Now we compare these numbers. We use three constants—SCOST, DCOST, and DDCOST— in our score calculation.
- If a character is in one fragment but not the other, add DDCOST for each instance of that character. Example: There are three As is in G0 but none in G1, so we add DDCOST*3 to the score.
- If a character appears in both fragments, add SCOST for each common occurrence, and DCOST for each difference. Character I appears twice in G0 and five times in G1. Thus, I contributes SCOST*2 + DCOST*3 to the total score. Likewise, C contributes SCOST + DCOST and O contributes SCOST*5 + DCOST*4.
The nominal constant values are SCOST=15, DCOST=8, and DDCOST=25, giving a total score of SCOST * 8 + DCOST * 8 + DDCOST * 3 = 259 for the example.
This scoring function is a heuristic: a rule of thumb that will suffice for our purposes in CS2110. It may seem a bit ad-hoc, but in fact the Smith-Wasserman and BLAST algorithms use similar heuristics. In assignment 3, you will get even closer to the Smith-Wasserman algorithm. The reason for using heuristics of this sort is that computing the exact way that some gene evolved into another is such a hard problem—there are too many possibilities to explore, and in general, more than one possibility might lead to the right place. Worse, one can't really know that evolution followed the shortest path. So this is a case in which there isn't any way to know the "true" answer. A good rule of thumb may be the best that can be done!
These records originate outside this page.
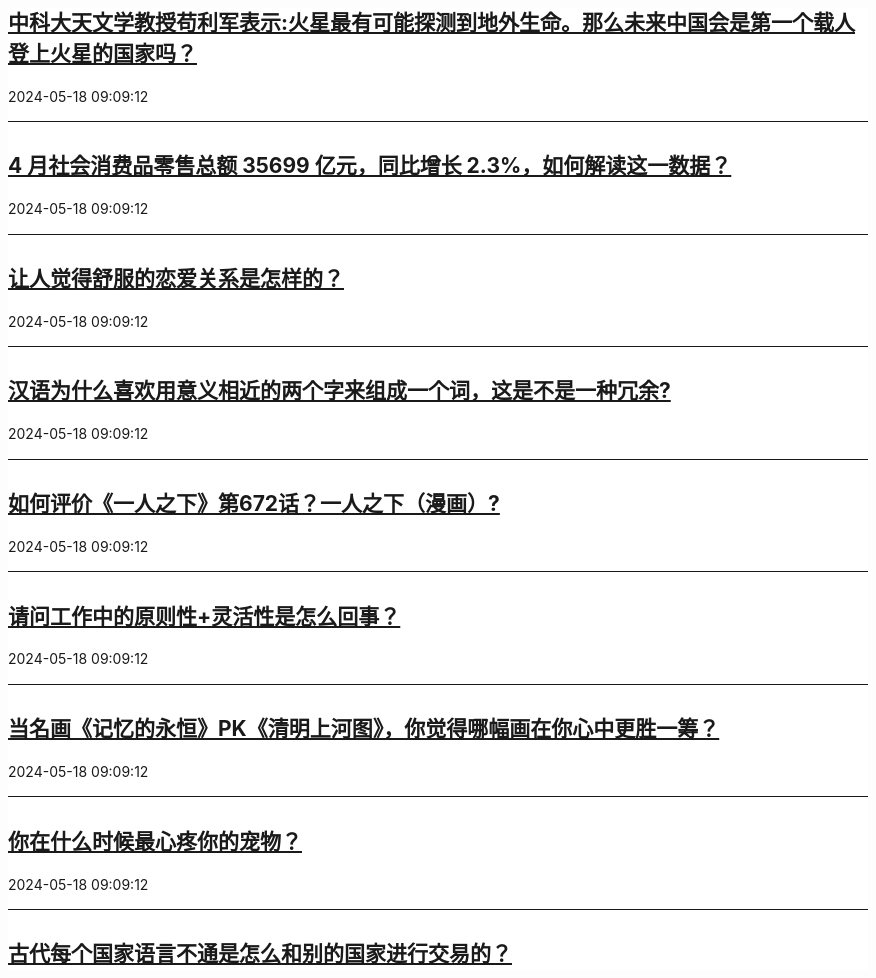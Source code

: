 ## [中科大天文学教授苟利军表示:火星最有可能探测到地外生命。那么未来中国会是第一个载人登上火星的国家吗？](https://www.zhihu.com/question/656388176)

2024-05-18 09:09:12

---
## [4 月社会消费品零售总额 35699 亿元，同比增长 2.3%，如何解读这一数据？](https://www.zhihu.com/question/656282062)

2024-05-18 09:09:12

---
## [让人觉得舒服的恋爱关系是怎样的？](https://www.zhihu.com/question/35736355)

2024-05-18 09:09:12

---
## [汉语为什么喜欢用意义相近的两个字来组成一个词，这是不是一种冗余?](https://www.zhihu.com/question/655914627)

2024-05-18 09:09:12

---
## [如何评价《一人之下》第672话？一人之下（漫画）?](https://www.zhihu.com/question/656240146)

2024-05-18 09:09:12

---
## [请问工作中的原则性+灵活性是怎么回事？](https://www.zhihu.com/question/654809949)

2024-05-18 09:09:12

---
## [当名画《记忆的永恒》PK《清明上河图》，你觉得哪幅画在你心中更胜一筹？](https://www.zhihu.com/question/656281042)

2024-05-18 09:09:12

---
## [你在什么时候最心疼你的宠物？](https://www.zhihu.com/question/650233200)

2024-05-18 09:09:12

---
## [古代每个国家语言不通是怎么和别的国家进行交易的？](https://www.zhihu.com/question/615021471)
The Gene Distance Algorithm
The above algorithm is too simple, because there might yet be large parts of G0 and G1 that are identical, and the algorithm should detect those parts and only score the parts that are actually different. The result will become recursive, breaking the overall genes Ga and Gb down into matching and non-matching regions, ultimately calling the scoring function above for each of the non-matching regions. The final distance will be the sum of all of those scores.
Trimming Common Affixes
As in the simplified algorithm, we will ignore common prefixes and suffixes in Ga and Gb. That is, the first thing to do with your two input genes is find the longest strings Gprefix and Gsuffix such that Ga is of the form GprefixG0Gsuffix, and Gb is of the form GprefixG1Gsuffix. Throw away Gprefix and Gsuffix; the result of the trimming operation is just G0 and G1. Note that they necessarily differ in both first and last characters, or the prefix or suffix could have been longer; actually either or both can be empty as well—if both are empty, it is because Ga and Gb are identical, with distance zero.
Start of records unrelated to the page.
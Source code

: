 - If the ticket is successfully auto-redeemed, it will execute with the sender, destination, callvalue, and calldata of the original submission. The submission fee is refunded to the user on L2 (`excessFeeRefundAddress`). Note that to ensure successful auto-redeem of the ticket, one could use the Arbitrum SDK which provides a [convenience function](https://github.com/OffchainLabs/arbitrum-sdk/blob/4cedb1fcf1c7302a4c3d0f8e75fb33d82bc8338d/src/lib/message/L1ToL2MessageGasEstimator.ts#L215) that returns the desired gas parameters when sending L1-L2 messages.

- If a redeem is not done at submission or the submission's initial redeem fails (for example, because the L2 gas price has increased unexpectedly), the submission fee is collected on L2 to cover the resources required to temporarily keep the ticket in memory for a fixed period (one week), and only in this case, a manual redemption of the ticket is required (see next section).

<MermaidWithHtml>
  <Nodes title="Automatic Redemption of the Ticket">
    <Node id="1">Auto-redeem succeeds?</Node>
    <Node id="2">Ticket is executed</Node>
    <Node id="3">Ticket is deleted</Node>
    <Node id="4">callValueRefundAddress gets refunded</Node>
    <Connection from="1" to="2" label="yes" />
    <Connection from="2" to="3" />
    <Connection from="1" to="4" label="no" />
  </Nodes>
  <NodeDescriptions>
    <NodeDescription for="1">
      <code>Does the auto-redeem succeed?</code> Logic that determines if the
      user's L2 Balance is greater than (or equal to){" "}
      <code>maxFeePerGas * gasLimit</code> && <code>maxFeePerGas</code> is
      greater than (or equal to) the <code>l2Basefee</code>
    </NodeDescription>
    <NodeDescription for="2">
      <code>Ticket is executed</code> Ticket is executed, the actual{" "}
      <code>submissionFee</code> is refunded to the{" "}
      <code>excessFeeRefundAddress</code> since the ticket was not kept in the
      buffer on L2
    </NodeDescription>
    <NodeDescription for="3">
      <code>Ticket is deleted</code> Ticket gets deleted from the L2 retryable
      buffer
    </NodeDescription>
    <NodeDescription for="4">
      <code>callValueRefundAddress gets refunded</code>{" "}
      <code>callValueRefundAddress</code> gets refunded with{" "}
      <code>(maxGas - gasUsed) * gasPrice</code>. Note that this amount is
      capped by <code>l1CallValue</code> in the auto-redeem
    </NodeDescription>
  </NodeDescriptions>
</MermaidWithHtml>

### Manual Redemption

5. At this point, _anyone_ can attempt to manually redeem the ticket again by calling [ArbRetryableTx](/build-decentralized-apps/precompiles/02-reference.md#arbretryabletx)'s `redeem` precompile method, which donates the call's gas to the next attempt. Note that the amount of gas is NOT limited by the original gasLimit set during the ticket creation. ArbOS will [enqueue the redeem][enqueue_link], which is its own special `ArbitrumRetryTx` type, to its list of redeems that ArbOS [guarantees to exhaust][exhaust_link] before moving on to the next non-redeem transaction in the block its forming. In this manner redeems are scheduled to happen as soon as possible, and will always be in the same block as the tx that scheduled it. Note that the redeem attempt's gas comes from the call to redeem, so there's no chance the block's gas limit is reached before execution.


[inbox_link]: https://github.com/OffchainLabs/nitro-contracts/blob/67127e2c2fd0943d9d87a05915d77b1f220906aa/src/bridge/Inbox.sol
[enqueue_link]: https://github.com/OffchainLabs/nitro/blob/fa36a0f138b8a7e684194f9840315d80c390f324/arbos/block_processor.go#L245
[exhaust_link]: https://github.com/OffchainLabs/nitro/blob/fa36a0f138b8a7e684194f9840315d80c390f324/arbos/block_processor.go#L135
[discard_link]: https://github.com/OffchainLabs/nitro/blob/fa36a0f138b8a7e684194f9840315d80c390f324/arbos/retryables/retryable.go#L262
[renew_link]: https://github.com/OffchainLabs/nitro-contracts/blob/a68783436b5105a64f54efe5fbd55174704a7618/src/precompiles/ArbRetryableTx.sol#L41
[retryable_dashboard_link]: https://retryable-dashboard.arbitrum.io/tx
In some cases, the order in which you trim the prefix and suffix matters. For this assignment, trim the prefix first.
Sorting Genes
In order to ensure that the algorithm described below is deterministic, and everybody gets the same results, it is important to make sure the computation always happens the same way. We will define a sort order for genes as follows:
- If G0 is shorter (has fewer characters) than G1, it comes first.
- If G0 and G1 are the same length, and G0 comes first alphabetically, it comes first.
- Otherwise, G1 comes first.
In other words, sort first by length (increasing), and sub-sort alphabetically.
After trimming the common prefix and suffix from our inputs, we compare the genes using this sort order. If G0 is greater than G1, we will swap them so that G0 is the smaller of the two.
Finding a Match
Given two trimmed, sorted genes G0 and G1, our distance algorithm will recursively identify and compare segments that differ between the genes.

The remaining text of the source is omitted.